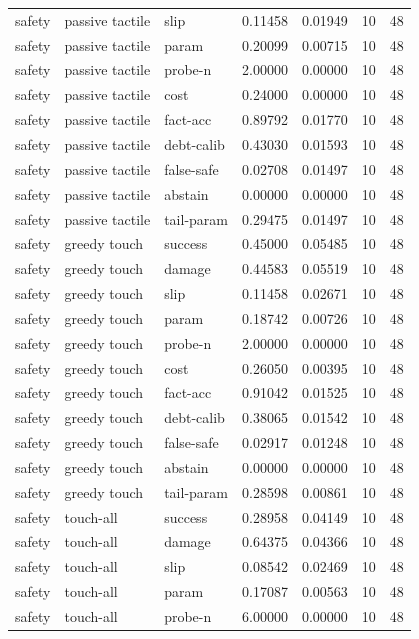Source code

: \documentclass{article}
\begin{document}
\begin{center}
\begin{longtable}{lllllll}
safety & passive tactile & slip & 0.11458 & 0.01949 & 10 & 48 \\
safety & passive tactile & param & 0.20099 & 0.00715 & 10 & 48 \\
safety & passive tactile & probe-n & 2.00000 & 0.00000 & 10 & 48 \\
safety & passive tactile & cost & 0.24000 & 0.00000 & 10 & 48 \\
safety & passive tactile & fact-acc & 0.89792 & 0.01770 & 10 & 48 \\
safety & passive tactile & debt-calib & 0.43030 & 0.01593 & 10 & 48 \\
safety & passive tactile & false-safe & 0.02708 & 0.01497 & 10 & 48 \\
safety & passive tactile & abstain & 0.00000 & 0.00000 & 10 & 48 \\
safety & passive tactile & tail-param & 0.29475 & 0.01497 & 10 & 48 \\
safety & greedy touch & success & 0.45000 & 0.05485 & 10 & 48 \\
safety & greedy touch & damage & 0.44583 & 0.05519 & 10 & 48 \\
safety & greedy touch & slip & 0.11458 & 0.02671 & 10 & 48 \\
safety & greedy touch & param & 0.18742 & 0.00726 & 10 & 48 \\
safety & greedy touch & probe-n & 2.00000 & 0.00000 & 10 & 48 \\
safety & greedy touch & cost & 0.26050 & 0.00395 & 10 & 48 \\
safety & greedy touch & fact-acc & 0.91042 & 0.01525 & 10 & 48 \\
safety & greedy touch & debt-calib & 0.38065 & 0.01542 & 10 & 48 \\
safety & greedy touch & false-safe & 0.02917 & 0.01248 & 10 & 48 \\
safety & greedy touch & abstain & 0.00000 & 0.00000 & 10 & 48 \\
safety & greedy touch & tail-param & 0.28598 & 0.00861 & 10 & 48 \\
safety & touch-all & success & 0.28958 & 0.04149 & 10 & 48 \\
safety & touch-all & damage & 0.64375 & 0.04366 & 10 & 48 \\
safety & touch-all & slip & 0.08542 & 0.02469 & 10 & 48 \\
safety & touch-all & param & 0.17087 & 0.00563 & 10 & 48 \\
safety & touch-all & probe-n & 6.00000 & 0.00000 & 10 & 48 \\
\bottomrule
\end{longtable}
\renewcommand{\arraystretch}{1.0}
\end{center}
\end{document}

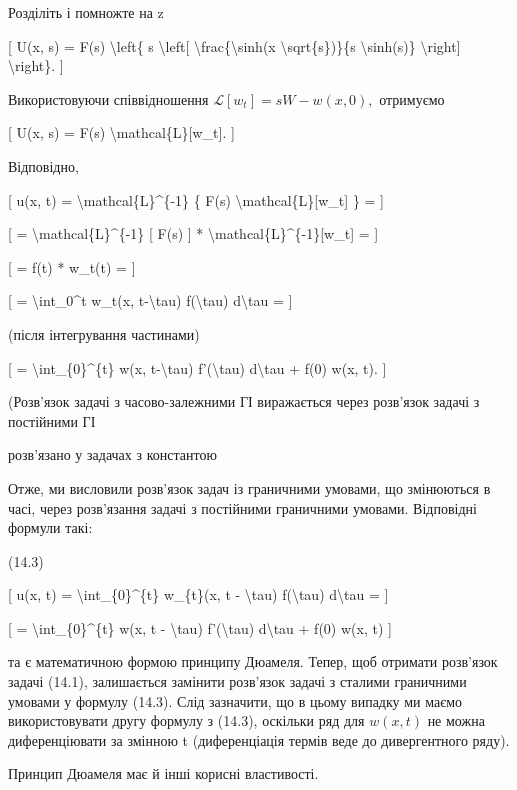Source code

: \documentclass[
]{article}
\begin{document}
Розділіть і помножте на z

{[} U(x, s) = F(s) \textbackslash left\{ s \textbackslash left{[}
\textbackslash frac\{\textbackslash sinh(x
\textbackslash sqrt\{s\})\}\{s \textbackslash sinh(s)\}
\textbackslash right{]} \textbackslash right\}. {]}

Використовуючи співвідношення \(\mathscr{L}[w_t] = sW - w(x, 0),\)
отримуємо

{[} U(x, s) = F(s) \textbackslash mathcal\{L\}{[}w\_t{]}. {]}

Відповідно,

{[} u(x, t) = \textbackslash mathcal\{L\}\^{}\{-1\} \{ F(s)
\textbackslash mathcal\{L\}{[}w\_t{]} \} = {]}

{[} = \textbackslash mathcal\{L\}\^{}\{-1\} {[} F(s) {]} *
\textbackslash mathcal\{L\}\^{}\{-1\}{[}w\_t{]} = {]}

{[} = f(t) * w\_t(t) = {]}

{[} = \textbackslash int\_0\^{}t w\_t(x, t-\textbackslash tau)
f(\textbackslash tau) d\textbackslash tau = {]}

(після інтегрування частинами)

{[} = \textbackslash int\_\{0\}\^{}\{t\} w(x, t-\textbackslash tau)
f'(\textbackslash tau) d\textbackslash tau + f(0) w(x, t). {]}

(Розв'язок задачі з часово-залежними ГІ виражається через розв'язок
задачі з постійними ГІ

розв'язано у задачах з константою

Отже, ми висловили розв'язок задач із граничними умовами, що змінюються
в часі, через розв'язання задачі з постійними граничними умовами.
Відповідні формули такі:

(14.3)

{[} u(x, t) = \textbackslash int\_\{0\}\^{}\{t\} w\_\{t\}(x, t -
\textbackslash tau) f(\textbackslash tau) d\textbackslash tau = {]}

{[} = \textbackslash int\_\{0\}\^{}\{t\} w(x, t - \textbackslash tau)
f'(\textbackslash tau) d\textbackslash tau + f(0) w(x, t) {]}

та є математичною формою принципу Дюамеля. Тепер, щоб отримати розв'язок
задачі (14.1), залишається замінити розв'язок задачі з сталими
граничними умовами у формулу (14.3). Слід зазначити, що в цьому випадку
ми маємо використовувати другу формулу з (14.3), оскільки ряд для
\(w(x, t)\) не можна диференціювати за змінною t (диференціація термів
веде до дивергентного ряду).

Принцип Дюамеля має й інші корисні властивості.
\end{document}
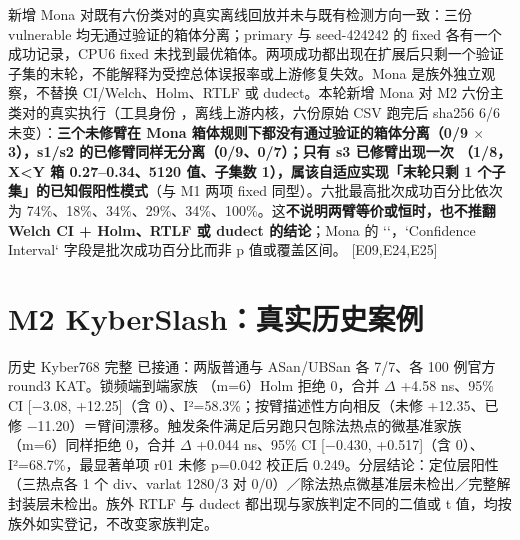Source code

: \documentclass[UTF8,fontset=fandol,11pt,a4paper]{ctexart}
\begin{document}
新增 Mona 对既有六份类对的真实离线回放并未与既有检测方向一致：三份 vulnerable 均无通过验证的箱体分离；primary 与 seed-424242 的 fixed 各有一个成功记录，CPU6 fixed 未找到最优箱体。两项成功都出现在扩展后只剩一个验证子集的末轮，不能解释为受控总体误报率或上游修复失效。Mona 是族外独立观察，不替换 CI/Welch、Holm、RTLF 或 dudect。本轮新增 Mona 对 M2 六份主类对的真实执行（工具身份 \texttt{}，离线上游内核，六份原始 CSV 跑完后 sha256 6/6 未变）：\textbf{三个未修臂在 Mona 箱体规则下都没有通过验证的箱体分离（0/9 \texorpdfstring{$\times$}{x}3），s1/s2 的已修臂同样无分离（0/9、0/7）；只有 s3 已修臂出现一次 \texttt{}（1/8，X<Y 箱 0.27–0.34、5120 值、子集数 1），属该自适应实现「末轮只剩 1 个子集」的已知假阳性模式}（与 M1 两项 fixed 同型）。六批最高批次成功百分比依次为 74\%、18\%、34\%、29\%、34\%、100\%。这\textbf{不说明两臂等价或恒时，也不推翻 Welch CI + Holm、RTLF 或 dudect 的结论}；Mona 的 `\texttt{}`，`Confidence Interval` 字段是批次成功百分比而非 p 值或覆盖区间。 [E09,E24,E25]


\section{M2 KyberSlash：真实历史案例}
历史 Kyber768 完整 \texttt{} 已接通：两版普通与 ASan/UBSan 各 7/7、各 100 例官方 round3 KAT。锁频端到端家族 \texttt{}（m=6）Holm 拒绝 0，合并 \texorpdfstring{$\Delta$}{Delta} +4.58 ns、95\% CI [\texorpdfstring{$-$}{-}3.08, +12.25]（含 0）、I²=58.3\%；按臂描述性方向相反（未修 +12.35、已修 \texorpdfstring{$-$}{-}11.20）＝臂间漂移。触发条件满足后另跑只包除法热点的微基准家族 \texttt{}（m=6）同样拒绝 0，合并 \texorpdfstring{$\Delta$}{Delta} +0.044 ns、95\% CI [\texorpdfstring{$-$}{-}0.430, +0.517]（含 0）、I²=68.7\%，最显著单项 r01 未修 p=0.042 校正后 0.249。分层结论：定位层阳性（三热点各 1 个 div、varlat 1280/3 对 0/0）／除法热点微基准层未检出／完整解封装层未检出。族外 RTLF 与 dudect 都出现与家族判定不同的二值或 t 值，均按族外如实登记，不改变家族判定。
\end{document}

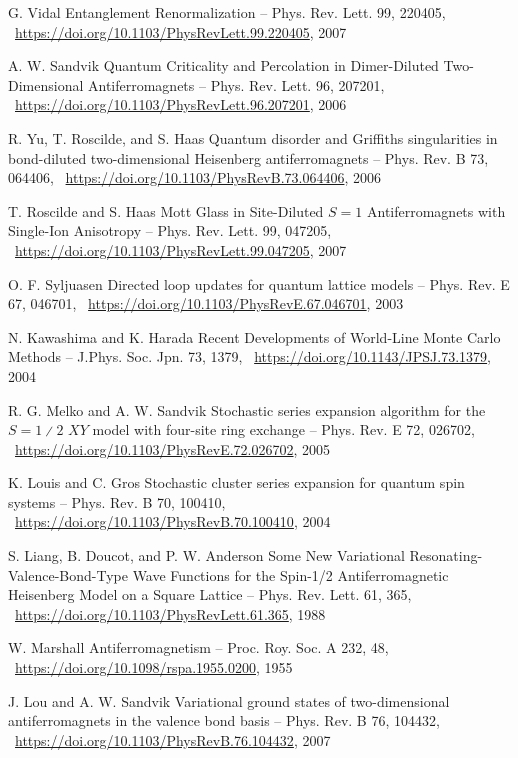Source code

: \documentclass[11pt]{article}
\begin{document}
\begin{thebibliography}{3}
G. Vidal Entanglement Renormalization -- Phys. Rev. Lett. 99, 220405, ~\url{https://doi.org/10.1103/PhysRevLett.99.220405}, 2007

A. W. Sandvik Quantum Criticality and Percolation in Dimer-Diluted Two-Dimensional Antiferromagnets -- Phys. Rev. Lett. 96, 207201,  ~\url{https://doi.org/10.1103/PhysRevLett.96.207201}, 2006

R. Yu, T. Roscilde, and S. Haas Quantum disorder and Griffiths singularities in bond-diluted two-dimensional Heisenberg antiferromagnets -- Phys. Rev. B 73, 064406,  ~\url{https://doi.org/10.1103/PhysRevB.73.064406}, 2006

T. Roscilde and S. Haas Mott Glass in Site-Diluted $S=1$ Antiferromagnets with Single-Ion Anisotropy -- Phys. Rev. Lett. 99, 047205,  ~\url{https://doi.org/10.1103/PhysRevLett.99.047205}, 2007

O. F. Syljuasen Directed loop updates for quantum lattice models -- Phys. Rev. E 67, 046701,  ~\url{https://doi.org/10.1103/PhysRevE.67.046701}, 2003

N. Kawashima and K. Harada Recent Developments of World-Line Monte Carlo Methods -- J.Phys. Soc. Jpn. 73, 1379,  ~\url{https://doi.org/10.1143/JPSJ.73.1379}, 2004

R. G. Melko and A. W. Sandvik Stochastic series expansion algorithm for the $S=1∕2$ $XY$ model with four-site ring exchange -- Phys. Rev. E 72, 026702,  ~\url{https://doi.org/10.1103/PhysRevE.72.026702}, 2005

K. Louis and C. Gros Stochastic cluster series expansion for quantum spin systems -- Phys. Rev. B 70, 100410,  ~\url{https://doi.org/10.1103/PhysRevB.70.100410}, 2004

S. Liang, B. Doucot, and P. W. Anderson Some New Variational Resonating-Valence-Bond-Type Wave Functions for the Spin-1/2 Antiferromagnetic Heisenberg Model on a Square Lattice -- Phys. Rev. Lett. 61, 365,  ~\url{https://doi.org/10.1103/PhysRevLett.61.365}, 1988

W. Marshall Antiferromagnetism -- Proc. Roy. Soc. A 232, 48,  ~\url{https://doi.org/10.1098/rspa.1955.0200}, 1955

J. Lou and A. W. Sandvik Variational ground states of two-dimensional antiferromagnets in the valence bond basis -- Phys. Rev. B 76, 104432, ~\url{https://doi.org/10.1103/PhysRevB.76.104432},  2007


\end{thebibliography}
\end{document}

==============================

Starting at the line with "W. Marshall Antiferromagnetism", restate every line word for word through the end of the listing above.

*Exercise response:*
W. Marshall Antiferromagnetism -- Proc. Roy. Soc. A 232, 48,  ~\url{https://doi.org/10.1098/rspa.1955.0200}, 1955

J. Lou and A. W. Sandvik Variational ground states of two-dimensional antiferromagnets in the valence bond basis -- Phys. Rev. B 76, 104432, ~\url{https://doi.org/10.1103/PhysRevB.76.104432},  2007


\end{thebibliography}
\end{document}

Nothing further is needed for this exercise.